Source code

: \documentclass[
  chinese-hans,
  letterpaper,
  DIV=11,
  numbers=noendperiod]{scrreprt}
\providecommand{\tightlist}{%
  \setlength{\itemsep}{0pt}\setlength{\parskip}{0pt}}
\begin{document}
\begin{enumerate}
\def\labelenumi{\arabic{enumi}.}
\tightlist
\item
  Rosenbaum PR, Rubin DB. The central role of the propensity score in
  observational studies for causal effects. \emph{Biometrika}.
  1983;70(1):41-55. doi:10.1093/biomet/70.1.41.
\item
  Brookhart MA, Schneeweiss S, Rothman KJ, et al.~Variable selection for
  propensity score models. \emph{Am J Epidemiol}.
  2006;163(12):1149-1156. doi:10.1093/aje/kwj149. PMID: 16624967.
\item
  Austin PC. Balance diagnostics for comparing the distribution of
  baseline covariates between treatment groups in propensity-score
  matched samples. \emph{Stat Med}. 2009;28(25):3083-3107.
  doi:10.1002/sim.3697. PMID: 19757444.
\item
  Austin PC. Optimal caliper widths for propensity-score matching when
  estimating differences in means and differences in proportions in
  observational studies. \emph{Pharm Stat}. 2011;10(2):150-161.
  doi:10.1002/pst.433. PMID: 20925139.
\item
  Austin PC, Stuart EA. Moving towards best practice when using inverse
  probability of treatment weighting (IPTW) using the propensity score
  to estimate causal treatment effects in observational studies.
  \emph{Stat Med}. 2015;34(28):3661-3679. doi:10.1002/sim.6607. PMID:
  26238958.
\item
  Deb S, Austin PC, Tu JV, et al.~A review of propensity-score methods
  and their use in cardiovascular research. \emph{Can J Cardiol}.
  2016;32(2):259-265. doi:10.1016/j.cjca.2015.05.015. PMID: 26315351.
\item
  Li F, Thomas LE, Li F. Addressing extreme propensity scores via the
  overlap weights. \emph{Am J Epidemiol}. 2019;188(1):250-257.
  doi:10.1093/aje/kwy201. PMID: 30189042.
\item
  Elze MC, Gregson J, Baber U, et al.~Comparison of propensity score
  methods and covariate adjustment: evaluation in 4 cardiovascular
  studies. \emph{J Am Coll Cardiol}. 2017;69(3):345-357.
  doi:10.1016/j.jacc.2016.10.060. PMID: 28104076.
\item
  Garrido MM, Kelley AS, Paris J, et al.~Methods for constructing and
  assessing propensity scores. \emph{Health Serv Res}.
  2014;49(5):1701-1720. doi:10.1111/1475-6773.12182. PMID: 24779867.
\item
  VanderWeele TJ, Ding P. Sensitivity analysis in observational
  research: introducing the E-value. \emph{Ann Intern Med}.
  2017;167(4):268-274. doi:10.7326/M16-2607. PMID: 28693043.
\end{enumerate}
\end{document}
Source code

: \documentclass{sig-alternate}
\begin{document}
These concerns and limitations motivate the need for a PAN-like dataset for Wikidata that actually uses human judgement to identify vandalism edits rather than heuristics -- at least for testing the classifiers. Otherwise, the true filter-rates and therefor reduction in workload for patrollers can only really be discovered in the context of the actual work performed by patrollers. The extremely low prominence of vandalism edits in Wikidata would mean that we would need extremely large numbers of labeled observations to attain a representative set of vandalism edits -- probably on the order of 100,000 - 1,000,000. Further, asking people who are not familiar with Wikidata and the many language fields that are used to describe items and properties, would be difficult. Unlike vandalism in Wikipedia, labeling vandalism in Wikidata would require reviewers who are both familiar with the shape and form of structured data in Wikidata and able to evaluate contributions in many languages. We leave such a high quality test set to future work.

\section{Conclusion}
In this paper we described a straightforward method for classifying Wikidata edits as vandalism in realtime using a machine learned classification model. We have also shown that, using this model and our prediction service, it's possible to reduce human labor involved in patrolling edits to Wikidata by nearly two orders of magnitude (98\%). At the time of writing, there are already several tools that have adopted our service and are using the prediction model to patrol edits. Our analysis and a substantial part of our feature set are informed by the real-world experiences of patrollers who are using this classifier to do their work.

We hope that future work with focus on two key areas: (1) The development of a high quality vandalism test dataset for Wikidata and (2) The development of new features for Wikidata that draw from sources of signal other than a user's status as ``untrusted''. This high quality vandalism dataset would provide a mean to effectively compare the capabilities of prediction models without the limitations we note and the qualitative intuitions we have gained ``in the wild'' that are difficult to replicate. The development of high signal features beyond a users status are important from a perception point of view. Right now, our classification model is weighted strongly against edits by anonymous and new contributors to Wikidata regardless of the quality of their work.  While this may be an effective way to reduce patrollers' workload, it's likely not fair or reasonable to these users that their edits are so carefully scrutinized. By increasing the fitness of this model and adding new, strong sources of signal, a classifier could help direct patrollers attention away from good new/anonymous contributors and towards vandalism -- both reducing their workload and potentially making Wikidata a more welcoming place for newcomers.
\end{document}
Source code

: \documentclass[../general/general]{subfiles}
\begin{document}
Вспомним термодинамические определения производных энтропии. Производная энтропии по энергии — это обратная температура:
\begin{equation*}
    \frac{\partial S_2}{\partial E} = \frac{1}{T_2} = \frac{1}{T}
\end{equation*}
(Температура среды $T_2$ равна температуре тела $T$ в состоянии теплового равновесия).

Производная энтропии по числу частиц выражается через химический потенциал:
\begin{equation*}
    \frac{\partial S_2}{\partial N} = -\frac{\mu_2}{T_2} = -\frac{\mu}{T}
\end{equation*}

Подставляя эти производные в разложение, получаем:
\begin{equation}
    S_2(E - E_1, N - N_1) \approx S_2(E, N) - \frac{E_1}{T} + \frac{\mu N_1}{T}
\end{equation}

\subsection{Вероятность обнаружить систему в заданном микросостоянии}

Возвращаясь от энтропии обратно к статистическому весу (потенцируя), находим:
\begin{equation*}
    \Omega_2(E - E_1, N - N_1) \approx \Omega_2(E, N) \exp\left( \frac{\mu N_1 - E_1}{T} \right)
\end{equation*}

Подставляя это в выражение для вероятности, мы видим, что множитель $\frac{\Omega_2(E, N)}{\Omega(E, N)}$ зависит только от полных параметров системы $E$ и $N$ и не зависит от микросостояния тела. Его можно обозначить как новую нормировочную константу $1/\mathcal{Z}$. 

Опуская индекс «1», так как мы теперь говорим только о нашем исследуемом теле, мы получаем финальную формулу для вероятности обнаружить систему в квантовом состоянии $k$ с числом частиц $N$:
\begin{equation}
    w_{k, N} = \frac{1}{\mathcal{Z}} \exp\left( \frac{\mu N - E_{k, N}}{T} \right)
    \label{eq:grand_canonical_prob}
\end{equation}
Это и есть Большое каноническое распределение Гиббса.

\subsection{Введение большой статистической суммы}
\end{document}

(About this exercise) Without changing a single word, reproduce the entries above.

(Written answer)
Source code

: \documentclass[
  chinese-hans,
  letterpaper,
  DIV=11,
  numbers=noendperiod]{scrreprt}
\providecommand{\tightlist}{%
  \setlength{\itemsep}{0pt}\setlength{\parskip}{0pt}}
\begin{document}
\begin{enumerate}
\def\labelenumi{\arabic{enumi}.}
\tightlist
\item
  Rosenbaum PR, Rubin DB. The central role of the propensity score in
  observational studies for causal effects. \emph{Biometrika}.
  1983;70(1):41-55. doi:10.1093/biomet/70.1.41.
\item
  Brookhart MA, Schneeweiss S, Rothman KJ, et al.~Variable selection for
  propensity score models. \emph{Am J Epidemiol}.
  2006;163(12):1149-1156. doi:10.1093/aje/kwj149. PMID: 16624967.
\item
  Austin PC. Balance diagnostics for comparing the distribution of
  baseline covariates between treatment groups in propensity-score
  matched samples. \emph{Stat Med}. 2009;28(25):3083-3107.
  doi:10.1002/sim.3697. PMID: 19757444.
\item
  Austin PC. Optimal caliper widths for propensity-score matching when
  estimating differences in means and differences in proportions in
  observational studies. \emph{Pharm Stat}. 2011;10(2):150-161.
  doi:10.1002/pst.433. PMID: 20925139.
\item
  Austin PC, Stuart EA. Moving towards best practice when using inverse
  probability of treatment weighting (IPTW) using the propensity score
  to estimate causal treatment effects in observational studies.
  \emph{Stat Med}. 2015;34(28):3661-3679. doi:10.1002/sim.6607. PMID:
  26238958.
\item
  Deb S, Austin PC, Tu JV, et al.~A review of propensity-score methods
  and their use in cardiovascular research. \emph{Can J Cardiol}.
  2016;32(2):259-265. doi:10.1016/j.cjca.2015.05.015. PMID: 26315351.
\item
  Li F, Thomas LE, Li F. Addressing extreme propensity scores via the
  overlap weights. \emph{Am J Epidemiol}. 2019;188(1):250-257.
  doi:10.1093/aje/kwy201. PMID: 30189042.
\item
  Elze MC, Gregson J, Baber U, et al.~Comparison of propensity score
  methods and covariate adjustment: evaluation in 4 cardiovascular
  studies. \emph{J Am Coll Cardiol}. 2017;69(3):345-357.
  doi:10.1016/j.jacc.2016.10.060. PMID: 28104076.
\item
  Garrido MM, Kelley AS, Paris J, et al.~Methods for constructing and
  assessing propensity scores. \emph{Health Serv Res}.
  2014;49(5):1701-1720. doi:10.1111/1475-6773.12182. PMID: 24779867.
\item
  VanderWeele TJ, Ding P. Sensitivity analysis in observational
  research: introducing the E-value. \emph{Ann Intern Med}.
  2017;167(4):268-274. doi:10.7326/M16-2607. PMID: 28693043.
\end{enumerate}
\end{document}
Source code

: \documentclass{sig-alternate}
\begin{document}
These concerns and limitations motivate the need for a PAN-like dataset for Wikidata that actually uses human judgement to identify vandalism edits rather than heuristics -- at least for testing the classifiers. Otherwise, the true filter-rates and therefor reduction in workload for patrollers can only really be discovered in the context of the actual work performed by patrollers. The extremely low prominence of vandalism edits in Wikidata would mean that we would need extremely large numbers of labeled observations to attain a representative set of vandalism edits -- probably on the order of 100,000 - 1,000,000. Further, asking people who are not familiar with Wikidata and the many language fields that are used to describe items and properties, would be difficult. Unlike vandalism in Wikipedia, labeling vandalism in Wikidata would require reviewers who are both familiar with the shape and form of structured data in Wikidata and able to evaluate contributions in many languages. We leave such a high quality test set to future work.

\section{Conclusion}
In this paper we described a straightforward method for classifying Wikidata edits as vandalism in realtime using a machine learned classification model. We have also shown that, using this model and our prediction service, it's possible to reduce human labor involved in patrolling edits to Wikidata by nearly two orders of magnitude (98\%). At the time of writing, there are already several tools that have adopted our service and are using the prediction model to patrol edits. Our analysis and a substantial part of our feature set are informed by the real-world experiences of patrollers who are using this classifier to do their work.

We hope that future work with focus on two key areas: (1) The development of a high quality vandalism test dataset for Wikidata and (2) The development of new features for Wikidata that draw from sources of signal other than a user's status as ``untrusted''. This high quality vandalism dataset would provide a mean to effectively compare the capabilities of prediction models without the limitations we note and the qualitative intuitions we have gained ``in the wild'' that are difficult to replicate. The development of high signal features beyond a users status are important from a perception point of view. Right now, our classification model is weighted strongly against edits by anonymous and new contributors to Wikidata regardless of the quality of their work.  While this may be an effective way to reduce patrollers' workload, it's likely not fair or reasonable to these users that their edits are so carefully scrutinized. By increasing the fitness of this model and adding new, strong sources of signal, a classifier could help direct patrollers attention away from good new/anonymous contributors and towards vandalism -- both reducing their workload and potentially making Wikidata a more welcoming place for newcomers.
\end{document}
Source code

: \documentclass[../general/general]{subfiles}
\begin{document}
Вспомним термодинамические определения производных энтропии. Производная энтропии по энергии — это обратная температура:
\begin{equation*}
    \frac{\partial S_2}{\partial E} = \frac{1}{T_2} = \frac{1}{T}
\end{equation*}
(Температура среды $T_2$ равна температуре тела $T$ в состоянии теплового равновесия).

Производная энтропии по числу частиц выражается через химический потенциал:
\begin{equation*}
    \frac{\partial S_2}{\partial N} = -\frac{\mu_2}{T_2} = -\frac{\mu}{T}
\end{equation*}

Подставляя эти производные в разложение, получаем:
\begin{equation}
    S_2(E - E_1, N - N_1) \approx S_2(E, N) - \frac{E_1}{T} + \frac{\mu N_1}{T}
\end{equation}

\subsection{Вероятность обнаружить систему в заданном микросостоянии}

Возвращаясь от энтропии обратно к статистическому весу (потенцируя), находим:
\begin{equation*}
    \Omega_2(E - E_1, N - N_1) \approx \Omega_2(E, N) \exp\left( \frac{\mu N_1 - E_1}{T} \right)
\end{equation*}

Подставляя это в выражение для вероятности, мы видим, что множитель $\frac{\Omega_2(E, N)}{\Omega(E, N)}$ зависит только от полных параметров системы $E$ и $N$ и не зависит от микросостояния тела. Его можно обозначить как новую нормировочную константу $1/\mathcal{Z}$. 

Опуская индекс «1», так как мы теперь говорим только о нашем исследуемом теле, мы получаем финальную формулу для вероятности обнаружить систему в квантовом состоянии $k$ с числом частиц $N$:
\begin{equation}
    w_{k, N} = \frac{1}{\mathcal{Z}} \exp\left( \frac{\mu N - E_{k, N}}{T} \right)
    \label{eq:grand_canonical_prob}
\end{equation}
Это и есть Большое каноническое распределение Гиббса.

\subsection{Введение большой статистической суммы}
\end{document}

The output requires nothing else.